Problem to work on: Nothing other than the lines from the one containing "[Yutong ZHOU](https://github.com/Yutong-Zhou-cv) in" through the close of the entries below should be printed, each exactly.

Collected data:
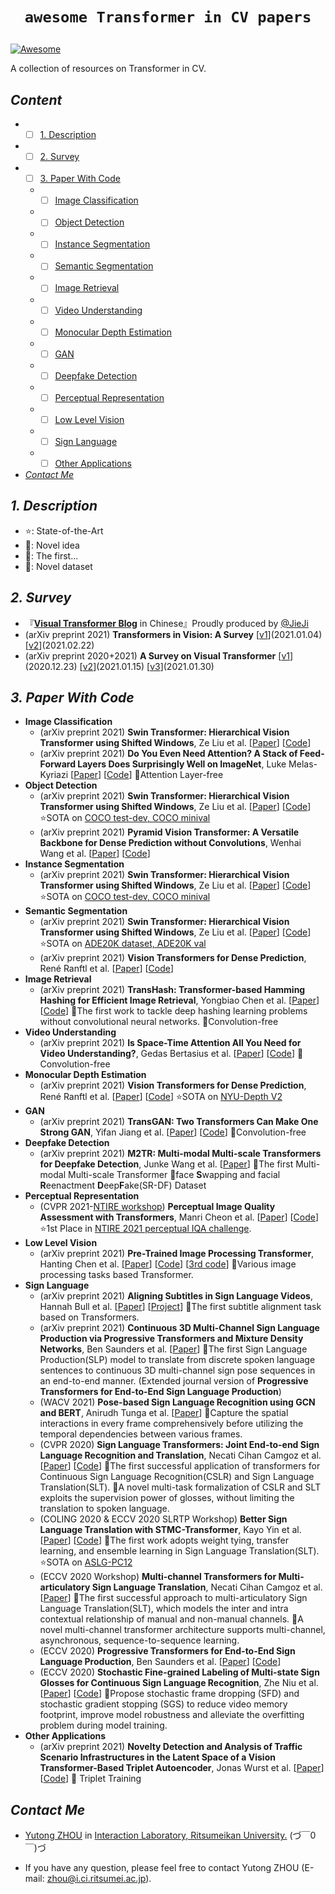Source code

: # <p align=center>`awesome Transformer in CV papers`</p>

[![Awesome](https://cdn.rawgit.com/sindresorhus/awesome/d7305f38d29fed78fa85652e3a63e154dd8e8829/media/badge.svg)](https://github.com/sindresorhus/awesome)

A collection of resources on Transformer in CV.

## <span id="head-content"> *Content* </span>
* - [ ] [1. Description](#head1)
* - [ ] [2. Survey](#head2)
* - [ ] [3. Paper With Code](#head3)
  * - [ ] [Image Classification](#head-Image-Classification)
  * - [ ] [Object Detection](#head-Object-Detection)
  * - [ ] [Instance Segmentation](#head-Instance-Segmentation)
  * - [ ] [Semantic Segmentation](#head-Semantic-Segmentation)
  * - [ ] [Image Retrieval](#head-Image-Retrieval)
  * - [ ] [Video Understanding](#head-Video-Understanding)
  * - [ ] [Monocular Depth Estimation](#head-Monocular-Depth-Estimation)
  * - [ ] [GAN](#head-GAN)
  * - [ ] [Deepfake Detection](#head-Deepfake-Detection) 
  * - [ ] [Perceptual Representation](#head-Perceptual-Representation)
  * - [ ] [Low Level Vision](#head-Low-Level-Vision)
  * - [ ] [Sign Language](#head-Sign-Language)
  * - [ ] [Other Applications](#head-Other-Applications)
* [*Contact Me*](#head4)

## <span id="head1"> *1. Description* </span>
* ⭐: State-of-the-Art
* 🌱: Novel idea
* 📌: The first...
* 👑: Novel dataset

## <span id="head2"> *2. Survey* </span>
* 『[**Visual Transformer Blog**](https://blog.csdn.net/u014636245/article/details/116333223) in Chinese』Proudly produced by [@JieJi](https://blog.csdn.net/u014636245)
* (arXiv preprint 2021) **Transformers in Vision: A Survey** [[v1](https://arxiv.org/pdf/2101.01169v1.pdf)](2021.01.04) [[v2](https://arxiv.org/pdf/2101.01169.pdf)](2021.02.22)
* (arXiv preprint 2020+2021) **A Survey on Visual Transformer** [[v1](https://arxiv.org/pdf/2012.12556v1.pdf)](2020.12.23) [[v2](https://arxiv.org/pdf/2012.12556v2.pdf)](2021.01.15) [[v3](https://arxiv.org/pdf/2012.12556v3.pdf)](2021.01.30)
## <span id="head3"> *3. Paper With Code* </span>
  * <span id="head-Image-Classification"> **Image Classification**  </span>
      * (arXiv preprint 2021) **Swin Transformer: Hierarchical Vision Transformer using Shifted Windows**, Ze Liu et al. [[Paper](https://arxiv.org/pdf/2103.14030.pdf)] [[Code](https://github.com/microsoft/Swin-Transformer)] 
      * (arXiv preprint 2021) **Do You Even Need Attention? A Stack of Feed-Forward Layers Does Surprisingly Well on ImageNet**, Luke Melas-Kyriazi [[Paper](https://arxiv.org/pdf/2105.02723.pdf)] [[Code](https://github.com/lukemelas/do-you-even-need-attention)] 🌱Attention Layer-free 
  * <span id="head-Object-Detection"> **Object Detection**  </span>
      * (arXiv preprint 2021) **Swin Transformer: Hierarchical Vision Transformer using Shifted Windows**, Ze Liu et al. [[Paper](https://arxiv.org/pdf/2103.14030.pdf)] [[Code](https://github.com/SwinTransformer/Swin-Transformer-Object-Detection)] ⭐SOTA on [COCO test-dev, COCO minival](https://cocodataset.org/#home)
      * (arXiv preprint 2021) **Pyramid Vision Transformer: A Versatile Backbone for Dense Prediction without Convolutions**, Wenhai Wang et al. [[Paper](https://arxiv.org/pdf/2102.12122v1.pdf)] [[Code](https://github.com/whai362/PVT)] 
  * <span id="head-Instance-Segmentation"> **Instance Segmentation**  </span>
      * (arXiv preprint 2021) **Swin Transformer: Hierarchical Vision Transformer using Shifted Windows**, Ze Liu et al. [[Paper](https://arxiv.org/pdf/2103.14030.pdf)] [[Code](https://github.com/SwinTransformer/Swin-Transformer-Object-Detection)] ⭐SOTA on [COCO test-dev, COCO minival](https://cocodataset.org/#home)  
  * <span id="head-Semantic-Segmentation"> **Semantic Segmentation**  </span>
      * (arXiv preprint 2021) **Swin Transformer: Hierarchical Vision Transformer using Shifted Windows**, Ze Liu et al. [[Paper](https://arxiv.org/pdf/2103.14030.pdf)] [[Code](https://github.com/SwinTransformer/Swin-Transformer-Semantic-Segmentation)] ⭐SOTA on [ADE20K dataset, ADE20K val](https://groups.csail.mit.edu/vision/datasets/ADE20K/)
      * (arXiv preprint 2021) **Vision Transformers for Dense Prediction**, René Ranftl et al. [[Paper](https://arxiv.org/pdf/2103.13413.pdf)] [[Code](https://github.com/intel-isl/DPT)]
  * <span id="head-Image-Retrieval"> **Image Retrieval**  </span>
      * (arXiv preprint 2021) **TransHash: Transformer-based Hamming Hashing for Efficient Image Retrieval**, Yongbiao Chen et al. [[Paper](https://arxiv.org/pdf/2105.01823.pdf)] [[Code](Todo)] 📌The first work to tackle deep hashing learning problems without convolutional neural networks. 🌱Convolution-free 
 * <span id="head-Video-Understanding"> **Video Understanding**  </span>
      * (arXiv preprint 2021) **Is Space-Time Attention All You Need for Video Understanding?**, Gedas Bertasius et al. [[Paper](https://arxiv.org/pdf/2102.05095.pdf)] [[Code](https://github.com/facebookresearch/TimeSformer)] 🌱Convolution-free  
 * <span id="head-Monocular-Depth-Estimation"> **Monocular Depth Estimation**  </span>
      * (arXiv preprint 2021) **Vision Transformers for Dense Prediction**, René Ranftl et al. [[Paper](https://arxiv.org/pdf/2103.13413.pdf)] [[Code](https://github.com/intel-isl/DPT)] ⭐SOTA on [NYU-Depth V2](https://cs.nyu.edu/~silberman/datasets/nyu_depth_v2.html)
 * <span id="head-GAN"> **GAN**  </span>
      * (arXiv preprint 2021) **TransGAN: Two Transformers Can Make One Strong GAN**, Yifan Jiang et al. [[Paper](https://arxiv.org/pdf/2102.07074.pdf)] [[Code](https://github.com/VITA-Group/TransGAN)] 🌱Convolution-free
  * <span id="head-Deepfake-Detection"> **Deepfake Detection**  </span>
      * (arXiv preprint 2021) **M2TR: Multi-modal Multi-scale Transformers for Deepfake Detection**, Junke Wang et al. [[Paper](https://arxiv.org/pdf/2104.09770v2.pdf)] 📌The first Multi-modal Multi-scale Transformer 👑face **S**wapping and facial **R**eenactment **D**eep**F**ake(SR-DF) Dataset
  * <span id="head-Perceptual-Representation"> **Perceptual Representation** </span>
      * (CVPR 2021-[NTIRE workshop](https://data.vision.ee.ethz.ch/cvl/ntire21/)) **Perceptual Image Quality Assessment with Transformers**, Manri Cheon et al. [[Paper](https://arxiv.org/pdf/2104.14730.pdf)] [[Code](https://github.com/manricheon/IQT)] ⭐1st Place in [NTIRE 2021 perceptual IQA challenge](https://competitions.codalab.org/competitions/28050#learn_the_details). 
  * <span id="head-Low-Level-Vision"> **Low Level Vision**  </span>
      * (arXiv preprint 2021) **Pre-Trained Image Processing Transformer**, Hanting Chen et al. [[Paper](https://arxiv.org/pdf/2012.00364v2.pdf)] [[Code](https://github.com/huawei-noah/Pretrained-IPT)] [[3rd code](https://github.com/perseveranceLX/ImageProcessingTransformer)] 🌱Various image processing tasks based Transformer.
  * <span id="head-Sign-Language"> **Sign Language**  </span>
      * (arXiv preprint 2021) **Aligning Subtitles in Sign Language Videos**, Hannah Bull et al.  [[Paper](https://arxiv.org/pdf/2105.02877.pdf)] [[Project](https://www.robots.ox.ac.uk/~vgg/research/bslalign/)] 📌The first subtitle alignment task based on Transformers.
      * (arXiv preprint 2021) **Continuous 3D Multi-Channel Sign Language Production via Progressive Transformers and Mixture Density Networks**, Ben Saunders et al.  [[Paper](https://arxiv.org/pdf/2103.06982.pdf)]  📌The first Sign Language Production(SLP) model to translate from discrete spoken language sentences to continuous 3D multi-channel sign pose sequences in an end-to-end manner. (Extended journal version of **Progressive Transformers for End-to-End Sign Language Production**)
      * (WACV 2021) **Pose-based Sign Language Recognition using GCN and BERT**, Anirudh Tunga et al.  [[Paper](https://openaccess.thecvf.com/content/WACV2021W/HBU/papers/Tunga_Pose-Based_Sign_Language_Recognition_Using_GCN_and_BERT_WACVW_2021_paper.pdf)] 🌱Capture the spatial interactions in every frame comprehensively before utilizing the temporal dependencies between various frames.
      * (CVPR 2020) **Sign Language Transformers: Joint End-to-end Sign Language Recognition and Translation**, Necati Cihan Camgoz et al. [[Paper](https://openaccess.thecvf.com/content_CVPR_2020/papers/Camgoz_Sign_Language_Transformers_Joint_End-to-End_Sign_Language_Recognition_and_Translation_CVPR_2020_paper.pdf)] [[Code](https://github.com/neccam/slt)] 📌The first successful application of transformers for Continuous Sign Language Recognition(CSLR) and Sign Language Translation(SLT). 🌱A novel multi-task formalization of CSLR and SLT exploits the supervision power of glosses, without limiting the translation to spoken language.
      * (COLING 2020 & ECCV 2020 SLRTP Workshop) **Better Sign Language Translation with STMC-Transformer**, Kayo Yin et al. [[Paper](https://arxiv.org/pdf/2004.00588v2.pdf)] [[Code](https://github.com/kayoyin/transformer-slt)] 📌The first work adopts weight tying, transfer learning, and ensemble learning in Sign Language Translation(SLT). ⭐SOTA on [ASLG-PC12](https://achrafothman.net/site/english-asl-gloss-parallel-corpus-2012-aslg-pc12/)
      * (ECCV 2020 Workshop) **Multi-channel Transformers for Multi-articulatory Sign Language Translation**, Necati Cihan Camgoz et al.  [[Paper](https://link.springer.com/content/pdf/10.1007%2F978-3-030-66823-5_18.pdf)] 📌The first successful approach to multi-articulatory Sign Language Translation(SLT), which models the inter and intra contextual relationship of manual and non-manual channels. 🌱A novel multi-channel transformer architecture supports multi-channel, asynchronous, sequence-to-sequence learning.
      * (ECCV 2020) **Progressive Transformers for End-to-End Sign Language Production**, Ben Saunders et al. [[Paper](https://link.springer.com/content/pdf/10.1007%2F978-3-030-58621-8_40.pdf)] [[Code](https://github.com/BenSaunders27/ProgressiveTransformersSLP)]
      * (ECCV 2020) **Stochastic Fine-grained Labeling of Multi-state Sign Glosses for Continuous Sign Language Recognition**, Zhe Niu et al. [[Paper](https://link.springer.com/content/pdf/10.1007%2F978-3-030-58517-4_11.pdf)] [[Code](https://github.com/zheniu/stochastic-cslr)] 🌱Propose stochastic frame dropping (SFD) and stochastic gradient stopping (SGS) to reduce video memory footprint, improve model robustness and alleviate the overfitting problem during model training.
  * <span id="head-Other-Applications"> **Other Applications**  </span>
      * (arXiv preprint 2021) **Novelty Detection and Analysis of Traffic Scenario Infrastructures in  the Latent Space of a Vision Transformer-Based Triplet Autoencoder**, Jonas Wurst et al. [[Paper](https://arxiv.org/pdf/2105.01924.pdf)] [[Code](https://github.com/JWTHI/ViTAL-SCENE)] 🌱 Triplet Training

## <span id="head4"> *Contact Me* </span>

* [Yutong ZHOU](https://github.com/Yutong-Zhou-cv) in [Interaction Laboratory, Ritsumeikan University.](https://github.com/Rits-Interaction-Laboratory) (づ￣0￣)づ

* If you have any question, please feel free to contact Yutong ZHOU (E-mail: <zhou@i.ci.ritsumei.ac.jp>).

Solution:
* [Yutong ZHOU](https://github.com/Yutong-Zhou-cv) in [Interaction Laboratory, Ritsumeikan University.](https://github.com/Rits-Interaction-Laboratory) (づ￣0￣)づ

* If you have any question, please feel free to contact Yutong ZHOU (E-mail: <zhou@i.ci.ritsumei.ac.jp>).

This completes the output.